What you will do
The answer is a single number: the count of lines below in which the word "your" appears.

>>>

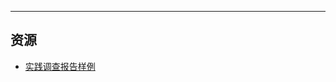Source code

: 

---

## 资源  
- [实践调查报告样例](https://lz.qaiu.top/parser?url=https://cqu-openlib.lanzouh.com/iCOk61uoz3hg)  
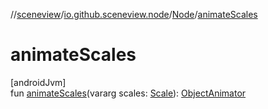 //[sceneview](../../../index.md)/[io.github.sceneview.node](../index.md)/[Node](index.md)/[animateScales](animate-scales.md)

# animateScales

[androidJvm]\
fun [animateScales](animate-scales.md)(vararg scales: [Scale](../../io.github.sceneview.math/index.md#2055938798%2FClasslikes%2F-1571379623)): [ObjectAnimator](https://developer.android.com/reference/kotlin/android/animation/ObjectAnimator.html)
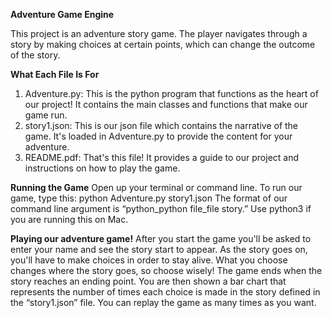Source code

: **Adventure Game Engine**

This project is an adventure story game. The player navigates through a story by making
choices at certain points, which can change the outcome of the story.

**What Each File Is For**
1. Adventure.py: This is the python program that functions as the heart of our project! It
contains the main classes and functions that make our game run.
2. story1.json: This is our json file which contains the narrative of the game. It's loaded in
Adventure.py to provide the content for your adventure.
3. README.pdf: That's this file! It provides a guide to our project and instructions on how
to play the game.

**Running the Game**
Open up your terminal or command line.
To run our game, type this: python Adventure.py story1.json
The format of our command line argument is “python_python file_file story.” Use python3 if you
are running this on Mac.

**Playing our adventure game!**
After you start the game you'll be asked to enter your name and see the story start to appear. As
the story goes on, you'll have to make choices in order to stay alive. What you choose changes
where the story goes, so choose wisely! The game ends when the story reaches an ending point.
You are then shown a bar chart that represents the number of times each choice is made in the
story defined in the “story1.json” file. You can replay the game as many times as you want.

<<<

Final answer
3